*Saved data entries*.

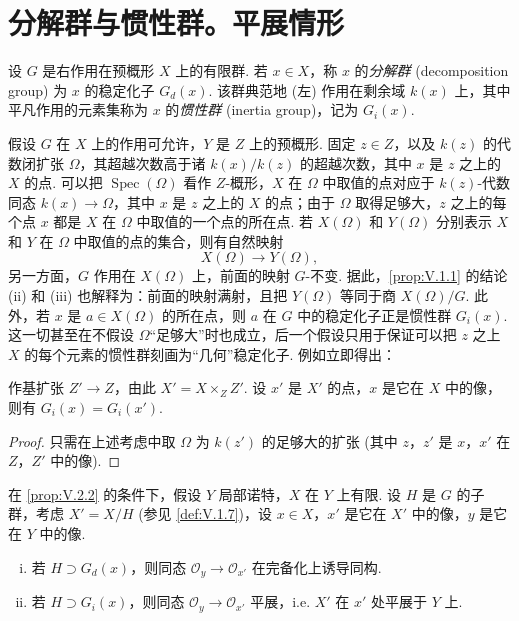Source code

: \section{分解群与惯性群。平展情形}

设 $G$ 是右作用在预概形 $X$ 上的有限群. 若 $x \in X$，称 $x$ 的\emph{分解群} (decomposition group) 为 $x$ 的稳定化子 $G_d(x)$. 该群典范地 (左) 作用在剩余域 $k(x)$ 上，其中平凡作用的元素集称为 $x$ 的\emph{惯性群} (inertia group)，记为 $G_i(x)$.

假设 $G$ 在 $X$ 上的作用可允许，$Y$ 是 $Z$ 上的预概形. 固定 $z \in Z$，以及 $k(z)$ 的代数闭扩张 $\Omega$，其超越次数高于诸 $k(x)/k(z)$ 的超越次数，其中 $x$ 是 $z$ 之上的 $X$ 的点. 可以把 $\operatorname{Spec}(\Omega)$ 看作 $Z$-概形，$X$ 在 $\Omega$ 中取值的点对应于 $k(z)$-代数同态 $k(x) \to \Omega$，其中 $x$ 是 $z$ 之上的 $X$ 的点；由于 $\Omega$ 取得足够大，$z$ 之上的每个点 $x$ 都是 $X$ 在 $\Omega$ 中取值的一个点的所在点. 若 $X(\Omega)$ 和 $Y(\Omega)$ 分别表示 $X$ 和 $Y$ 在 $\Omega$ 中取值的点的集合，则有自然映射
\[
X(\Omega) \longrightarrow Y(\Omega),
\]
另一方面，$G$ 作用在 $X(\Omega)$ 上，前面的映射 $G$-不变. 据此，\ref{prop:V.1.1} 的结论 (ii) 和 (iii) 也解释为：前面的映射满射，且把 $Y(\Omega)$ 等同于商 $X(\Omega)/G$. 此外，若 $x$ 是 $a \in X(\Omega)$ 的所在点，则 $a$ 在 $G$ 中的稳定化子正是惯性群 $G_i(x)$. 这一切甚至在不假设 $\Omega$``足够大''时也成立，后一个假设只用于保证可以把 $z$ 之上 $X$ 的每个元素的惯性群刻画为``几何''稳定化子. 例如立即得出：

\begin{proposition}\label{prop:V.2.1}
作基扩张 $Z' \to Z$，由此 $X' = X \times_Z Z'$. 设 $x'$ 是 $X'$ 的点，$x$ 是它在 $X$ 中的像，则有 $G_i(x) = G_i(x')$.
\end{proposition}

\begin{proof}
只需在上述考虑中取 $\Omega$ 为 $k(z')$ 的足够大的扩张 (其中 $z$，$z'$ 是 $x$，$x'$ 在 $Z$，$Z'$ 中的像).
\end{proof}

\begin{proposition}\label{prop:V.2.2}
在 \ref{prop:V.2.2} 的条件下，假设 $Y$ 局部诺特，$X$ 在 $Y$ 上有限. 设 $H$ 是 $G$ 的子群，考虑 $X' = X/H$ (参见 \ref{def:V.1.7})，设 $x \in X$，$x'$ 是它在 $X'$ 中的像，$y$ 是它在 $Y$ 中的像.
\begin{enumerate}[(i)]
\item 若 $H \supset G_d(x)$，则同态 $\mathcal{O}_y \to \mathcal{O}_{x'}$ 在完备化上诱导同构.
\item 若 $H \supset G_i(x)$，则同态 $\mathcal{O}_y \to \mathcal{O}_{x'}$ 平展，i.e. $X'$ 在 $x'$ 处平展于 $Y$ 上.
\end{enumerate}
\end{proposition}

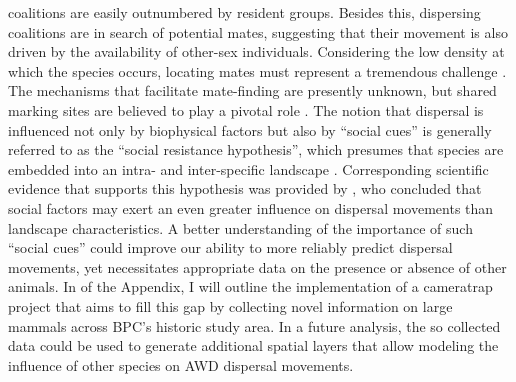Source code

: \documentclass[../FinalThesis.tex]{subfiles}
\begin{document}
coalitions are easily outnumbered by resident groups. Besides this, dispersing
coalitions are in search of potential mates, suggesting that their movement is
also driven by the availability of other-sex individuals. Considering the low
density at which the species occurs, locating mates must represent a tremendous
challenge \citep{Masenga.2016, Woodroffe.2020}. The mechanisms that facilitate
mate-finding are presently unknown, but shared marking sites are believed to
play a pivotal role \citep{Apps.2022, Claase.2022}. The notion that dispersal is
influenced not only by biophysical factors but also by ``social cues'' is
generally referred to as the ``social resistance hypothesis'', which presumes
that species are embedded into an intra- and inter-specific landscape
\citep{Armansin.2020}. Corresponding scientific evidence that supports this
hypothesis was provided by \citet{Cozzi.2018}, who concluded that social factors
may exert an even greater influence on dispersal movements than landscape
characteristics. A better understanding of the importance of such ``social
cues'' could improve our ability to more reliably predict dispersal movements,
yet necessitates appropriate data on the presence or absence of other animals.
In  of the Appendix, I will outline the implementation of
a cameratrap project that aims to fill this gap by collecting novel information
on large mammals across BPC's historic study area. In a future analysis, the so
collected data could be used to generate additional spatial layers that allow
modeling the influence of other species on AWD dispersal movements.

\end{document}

*Exercise instructions*. Answer with the number alone after working out how many lines in the records contain the string "which".

*Finished exercise*. 2